Michael Stassen wrote:
Sort of. The order of requirements in the WHERE clause is irrelevant.
...
No composite index will be fully used here. MySQL uses composite
indexes from left to right, *stopping on the first key part used in a
range* rather than to match a constant. "WHERE latitude > 39" is a
range, so the composite index on (latitude, longitude, link_id) will be
no better than a single column index on latitude.
>
Michael
Thanks for the corrections, Michael :)
My apologies for posting wrong info to the list
For my own understanding of this, I created a simple table...
CREATE TABLE `test` (
`a` int(11) NOT NULL default '0',
`b` int(11) NOT NULL default '0',
`c` int(11) default NULL,
KEY `a` (`a`,`b`,`c`)
);
and inserted about a dozen random integers, then checked the output of
EXPLAIN for two queries, one using a range on all three columns, the
other using a constant for the first column...
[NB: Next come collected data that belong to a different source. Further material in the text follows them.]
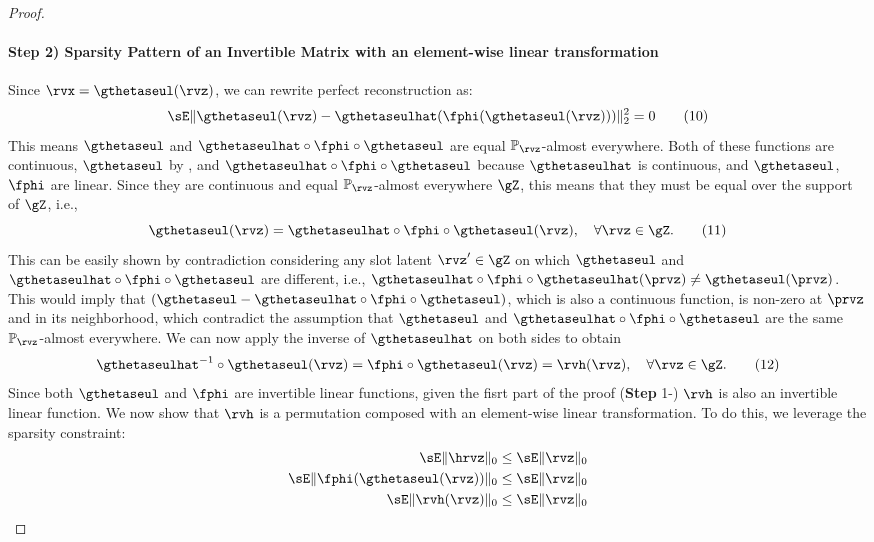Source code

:\documentclass{article} %
\theoremstyle{plain}
\theoremstyle{definition}
\theoremstyle{remark}
\numberwithin{equation}{section}
\begin{document}
\begin{proof}
\paragraph{{{\bf Step }\textcolor{crefcolor}{2)}} Sparsity Pattern of an Invertible Matrix with an element-wise linear transformation} Since \(\rvx = \gthetaseul(\rvz)\), we can rewrite perfect reconstruction as:
\[
\sE \|\gthetaseul(\rvz) - \gthetaseulhat(\fphi(\gthetaseul(\rvz)))\|^2_2 = 0 \tag{10}
\]
This means \( \gthetaseul \) and \( \gthetaseulhat \circ \fphi \circ \gthetaseul \) are equal $\mathbb{P}_{\rvz}$-almost everywhere. Both of these functions are continuous, \( \gthetaseul \) by , and \( \gthetaseulhat \circ \fphi \circ \gthetaseul \) because \( \gthetaseulhat \) is continuous, and \( \gthetaseul \), \( \fphi \) are linear. Since they are continuous and equal $\mathbb{P}_{\rvz}$-almost everywhere $\gZ$, this means that they must be equal over the support of \( \gZ \), i.e.,
\[
\gthetaseul(\rvz) = \gthetaseulhat \circ \fphi \circ \gthetaseul(\rvz), \quad \forall \rvz \in \gZ. \tag{11}
\]
This can be easily shown by contradiction considering any slot latent \( \rvz' \in \gZ \) on which \( \gthetaseul \) and \( \gthetaseulhat \circ \fphi \circ \gthetaseul \) are different, i.e., \( \gthetaseulhat \circ \fphi \circ \gthetaseulhat(\prvz) \neq \gthetaseul(\prvz) \). This would imply that \( (\gthetaseul - \gthetaseulhat \circ \fphi \circ \gthetaseul) \), which is also a continuous function, is non-zero at \( \prvz \) and in its neighborhood, which contradict the assumption that \( \gthetaseul \) and \( \gthetaseulhat \circ \fphi \circ \gthetaseul \) are the same $\mathbb{P}_{\rvz}$-almost everywhere. We can now apply the inverse of \( \gthetaseulhat \) on both sides to obtain
\[
\gthetaseulhat^{-1} \circ \gthetaseul(\rvz) = \fphi \circ \gthetaseul(\rvz)=\rvh(\rvz), \quad \forall \rvz \in \gZ. \tag{12}
\]
Since both \( \gthetaseul \) and \( \fphi \) are invertible linear functions, given the fisrt part of the proof ({\bf Step }\textcolor{crefcolor}{1}-) \( \rvh \) is also an invertible linear function. We now show that \( \rvh \) is a permutation composed with an element-wise linear transformation. To do this, we leverage the sparsity constraint:
\begin{align}
\sE \|\hrvz \|_0 \leq \sE \|\rvz\|_0 \\
\sE \|\fphi(\gthetaseul(\rvz))\|_0 \leq \sE \|\rvz\|_0 \\
\sE \|\rvh(\rvz)\|_0 \leq \sE \|\rvz\|_0 \\

\end{align}
\end{proof}
\end{document}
mysql> explain select * from test where a > 30 and b > 30 and c > 30;
+----+-------------+-------+-------+---------------+------+---------+------+------+--------------------------+
| id | select_type | table | type | possible_keys | key | key_len |
ref | rows | Extra |
+----+-------------+-------+-------+---------------+------+---------+------+------+--------------------------+
| 1 | SIMPLE | test | range | a | a | 4 |
NULL | 13 | Using where; Using index |
+----+-------------+-------+-------+---------------+------+---------+------+------+--------------------------+
1 row in set (0.00 sec)
mysql> explain select * from test where a = 30 and b > 30 and c > 30;
+----+-------------+-------+-------+---------------+------+---------+------+------+--------------------------+
| id | select_type | table | type | possible_keys | key | key_len |
ref | rows | Extra |
+----+-------------+-------+-------+---------------+------+---------+------+------+--------------------------+
| 1 | SIMPLE | test | range | a | a | 8 |
NULL | 1 | Using where; Using index |
+----+-------------+-------+-------+---------------+------+---------+------+------+--------------------------+
1 row in set (0.00 sec)
The only difference is that in the second query, key_len is 8 bytes, not
4. Makes sense, since as you say, each query only uses the left-most
part of the index, stopping if a range is encountered.